*Exercise materials:*

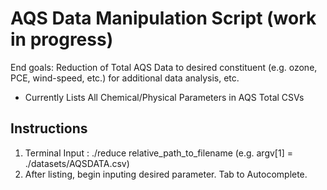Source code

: # AQS Data Manipulation Script (work in progress)

End goals:  Reduction of Total AQS Data to desired constituent (e.g. ozone, PCE, wind-speed, etc.) for additional data analysis, etc.

- Currently Lists All Chemical/Physical Parameters in AQS Total CSVs

## Instructions

1. Terminal Input : ./reduce relative_path_to_filename (e.g. argv[1] = ./datasets/AQSDATA.csv)
2. After listing, begin inputing desired parameter.  Tab to Autocomplete.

*Work to complete:*
Reply with nothing except the number of lines in the listing above that include the string "Total".

*Answer below:*
2